Linux Archive

Linux Archive (http://www.linux-archive.org/)
-   CentOS (http://www.linux-archive.org/centos/)
-   -   new "large" fileserver config questions (http://www.linux-archive.org/centos/708947-new-large-fileserver-config-questions.html)

Keith Keller 10-02-2012 03:39 AM

new "large" fileserver config questions
 
Hi all,

I was recently charged with configuring a new fairly large (24x3TB
disks) fileserver for my group. I think I know mostly what I want to do
with it, but I did have two questions, at least one of which is directly
related to CentOS.

1) The controller node has two 90GB SSDs that I plan to use as a
bootable RAID1 system disk. What is the preferred method for laying
out the RAID array? I found this document on the wiki:

http://wiki.centos.org/HowTos/Install_On_Partitionable_RAID1

But that seems like it's somewhat nonstandard. From what I've read in
the RHEL6 docs, it seems like the anaconda-supported RAID1 install is
the alternative that the wiki suggests, partitioning the disk and adding
the partitions to the appropriate RAID1 array.

So, is there a happy medium, where anaconda more directly supports the
partitionable RAID1 install method? And if so, what are the drawbacks
to such a configuration? The wiki talks about the advantages but
doesn't really address any disadvantages.

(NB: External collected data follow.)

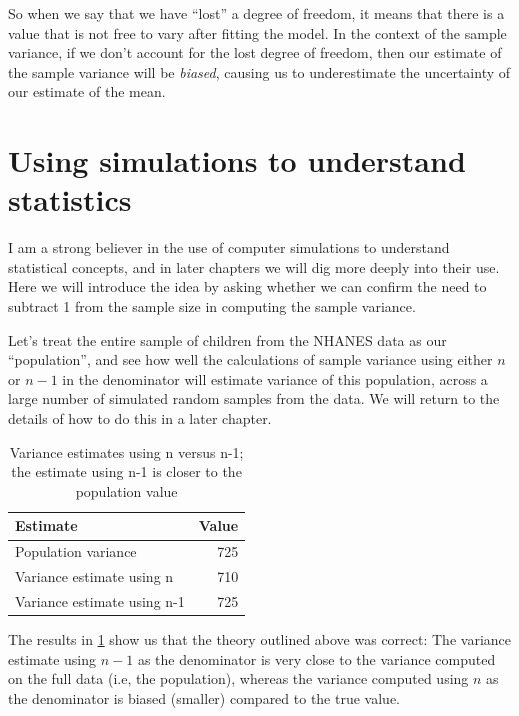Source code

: \documentclass[
  12pt,
]{book}
\begin{document}
So when we say that we have ``lost'' a degree of freedom, it means that there is a value that is not free to vary after fitting the model. In the context of the sample variance, if we don't account for the lost degree of freedom, then our estimate of the sample variance will be \emph{biased}, causing us to underestimate the uncertainty of our estimate of the mean.

\hypertarget{using-simulations-to-understand-statistics}{%
\section{Using simulations to understand statistics}\label{using-simulations-to-understand-statistics}}

I am a strong believer in the use of computer simulations to understand statistical concepts, and in later chapters we will dig more deeply into their use. Here we will introduce the idea by asking whether we can confirm the need to subtract 1 from the sample size in computing the sample variance.

Let's treat the entire sample of children from the NHANES data as our ``population'', and see how well the calculations of sample variance using either \(n\) or \(n-1\) in the denominator will estimate variance of this population, across a large number of simulated random samples from the data. We will return to the details of how to do this in a later chapter.

\begin{table}

\caption{\label{tab:varsim}Variance estimates using n versus n-1; the estimate using n-1 is closer to the population value}
\centering
\begin{tabular}[t]{l|r}
\hline
Estimate & Value\\
\hline
Population variance & 725\\
\hline
Variance estimate using n & 710\\
\hline
Variance estimate using n-1 & 725\\
\hline
\end{tabular}
\end{table}

The results in \ref{tab:varsim} show us that the theory outlined above was correct: The variance estimate using \(n - 1\) as the denominator is very close to the variance computed on the full data (i.e, the population), whereas the variance computed using \(n\) as the denominator is biased (smaller) compared to the true value.
\end{document}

2) With large arrays you often hear about "aligning the filesystem to
the disk". Is there a fairly standard way (I hope using only CentOS
tools) of going about this? Are the various mkfs tools smart enough to
figure out how an array is aligned on its own, or is sysadmin
intervention required on such large arrays? (If it helps any, the disk
array is backed by a 3ware 9750 controller. I have not yet decided how
many disks I will use in the array, if that influences the alignment.)

--keith


--
kkeller@wombat.san-francisco.ca.us


_______________________________________________
CentOS mailing list
CentOS@centos.org
http://lists.centos.org/mailman/listinfo/centos

John R Pierce 10-02-2012 04:57 AM

new "large" fileserver config questions
 
On 10/01/12 8:39 PM, Keith Keller wrote:
> The controller node has two 90GB SSDs that I plan to use as a
> bootable RAID1 system disk. What is the preferred method for laying
> out the RAID array?

a server makes very little use of its system disks after its booted,
everything it needs ends up in cache pretty quickly. and you typically
don't reboot a server very often. why waste SSD for that?

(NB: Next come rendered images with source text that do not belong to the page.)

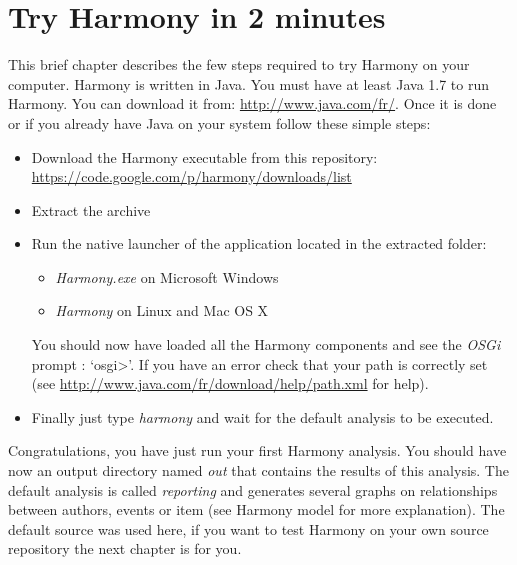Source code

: \chapter{Try Harmony in 2 minutes}

This brief chapter describes the few steps required to try Harmony on your computer. Harmony is written in Java. You must have at least Java 1.7 to run Harmony. You can download it from: \url{http://www.java.com/fr/}. Once it is done or if you already have Java on your system follow these simple steps:
\begin{itemize}
	\item Download the Harmony executable from this repository: \\\url{https://code.google.com/p/harmony/downloads/list}
	\item Extract the archive
	\item Run the native launcher of the application located in the extracted folder:
		\begin{itemize}
			\item \emph{Harmony.exe} on Microsoft Windows
			\item \emph{Harmony} on Linux and Mac OS X
		\end{itemize}
	You should now have loaded all the Harmony components and see the \emph{OSGi} prompt : `osgi>'. If you have an error check that your path is correctly set (see \url{http://www.java.com/fr/download/help/path.xml} for help).	
	\item Finally just type \emph{harmony} and wait for the default analysis to be executed.
\end{itemize}

Congratulations, you have just run your first Harmony analysis. You should have now an output directory named \emph{out} that contains the results of this analysis. The default analysis is called \emph{reporting} and generates several graphs on relationships between authors, events or item (see Harmony model for more explanation). The default source was used here, if you want to test Harmony on your own source repository the next chapter is for you.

I'd rather use SSD for something like LSI Logic's CacheCade v2 (but this
requires you use a LSI SAS raid card too)

> 2) With large arrays you often hear about "aligning the filesystem to
> the disk". Is there a fairly standard way (I hope using only CentOS
> tools) of going about this? Are the various mkfs tools smart enough to
> figure out how an array is aligned on its own, or is sysadmin
> intervention required on such large arrays? (If it helps any, the disk
> array is backed by a 3ware 9750 controller. I have not yet decided how
> many disks I will use in the array, if that influences the alignment.)

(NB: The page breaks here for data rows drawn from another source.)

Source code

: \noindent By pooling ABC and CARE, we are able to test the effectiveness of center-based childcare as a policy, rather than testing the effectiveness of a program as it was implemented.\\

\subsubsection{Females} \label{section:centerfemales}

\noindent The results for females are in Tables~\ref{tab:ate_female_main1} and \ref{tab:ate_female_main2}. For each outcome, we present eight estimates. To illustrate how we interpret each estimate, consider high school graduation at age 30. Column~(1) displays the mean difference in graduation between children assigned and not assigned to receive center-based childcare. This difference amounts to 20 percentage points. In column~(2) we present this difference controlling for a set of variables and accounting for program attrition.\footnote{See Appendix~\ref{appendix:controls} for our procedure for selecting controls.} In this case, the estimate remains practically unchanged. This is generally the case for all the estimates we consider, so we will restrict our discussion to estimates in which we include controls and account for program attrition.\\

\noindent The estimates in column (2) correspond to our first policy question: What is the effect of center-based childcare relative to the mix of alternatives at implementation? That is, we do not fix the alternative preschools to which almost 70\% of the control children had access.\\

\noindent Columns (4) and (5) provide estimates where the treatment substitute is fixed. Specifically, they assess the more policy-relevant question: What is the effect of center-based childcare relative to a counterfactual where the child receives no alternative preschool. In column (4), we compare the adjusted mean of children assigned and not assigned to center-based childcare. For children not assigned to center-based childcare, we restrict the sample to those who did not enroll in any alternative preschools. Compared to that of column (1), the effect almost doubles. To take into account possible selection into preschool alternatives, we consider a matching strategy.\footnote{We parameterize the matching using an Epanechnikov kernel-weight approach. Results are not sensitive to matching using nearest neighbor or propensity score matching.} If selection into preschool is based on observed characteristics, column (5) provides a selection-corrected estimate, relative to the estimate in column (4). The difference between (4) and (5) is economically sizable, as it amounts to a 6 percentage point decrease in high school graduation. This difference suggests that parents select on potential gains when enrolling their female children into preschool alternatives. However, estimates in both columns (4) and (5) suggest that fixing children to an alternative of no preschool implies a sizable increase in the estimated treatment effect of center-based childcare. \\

I would suggest not using more than 10-11 disks in a single raid group
or the rebuild times get hellaciously long (11 x 3TB SAS2 RAID6 took 12
hours to rebuild when I ran tests). if this is for nearline bulk
storage, I'd use 2 disks as hot spares, and have 2 seperate RAID5 or 6
of 11 disks, then stripe those together so its raid 5+0 or 6+0. if
this is for higher performance storage, I would build mirrors and stripe
them (raid 1+0)

re: alignment, use the whole disks, without partitioning. then there's
no alignment issues. use a raid block size of like 32k. if you need
multiple file systems, put the whole mess into a single LVM vg, and
create your logical volumes in lvm.




--
john r pierce N 37, W 122
santa cruz ca mid-left coast

_______________________________________________
CentOS mailing list
CentOS@centos.org
http://lists.centos.org/mailman/listinfo/centos

Rafa Griman 10-02-2012 07:25 AM

new "large" fileserver config questions
 
Hi :)

On Tue, Oct 2, 2012 at 6:57 AM, John R Pierce <pierce@hogranch.com> wrote:
> On 10/01/12 8:39 PM, Keith Keller wrote:
>> The controller node has two 90GB SSDs that I plan to use as a
>> bootable RAID1 system disk. What is the preferred method for laying
>> out the RAID array?
>
> a server makes very little use of its system disks after its booted,
> everything it needs ends up in cache pretty quickly. and you typically
> don't reboot a server very often. why waste SSD for that?
>
> I'd rather use SSD for something like LSI Logic's CacheCade v2 (but this
> requires you use a LSI SAS raid card too)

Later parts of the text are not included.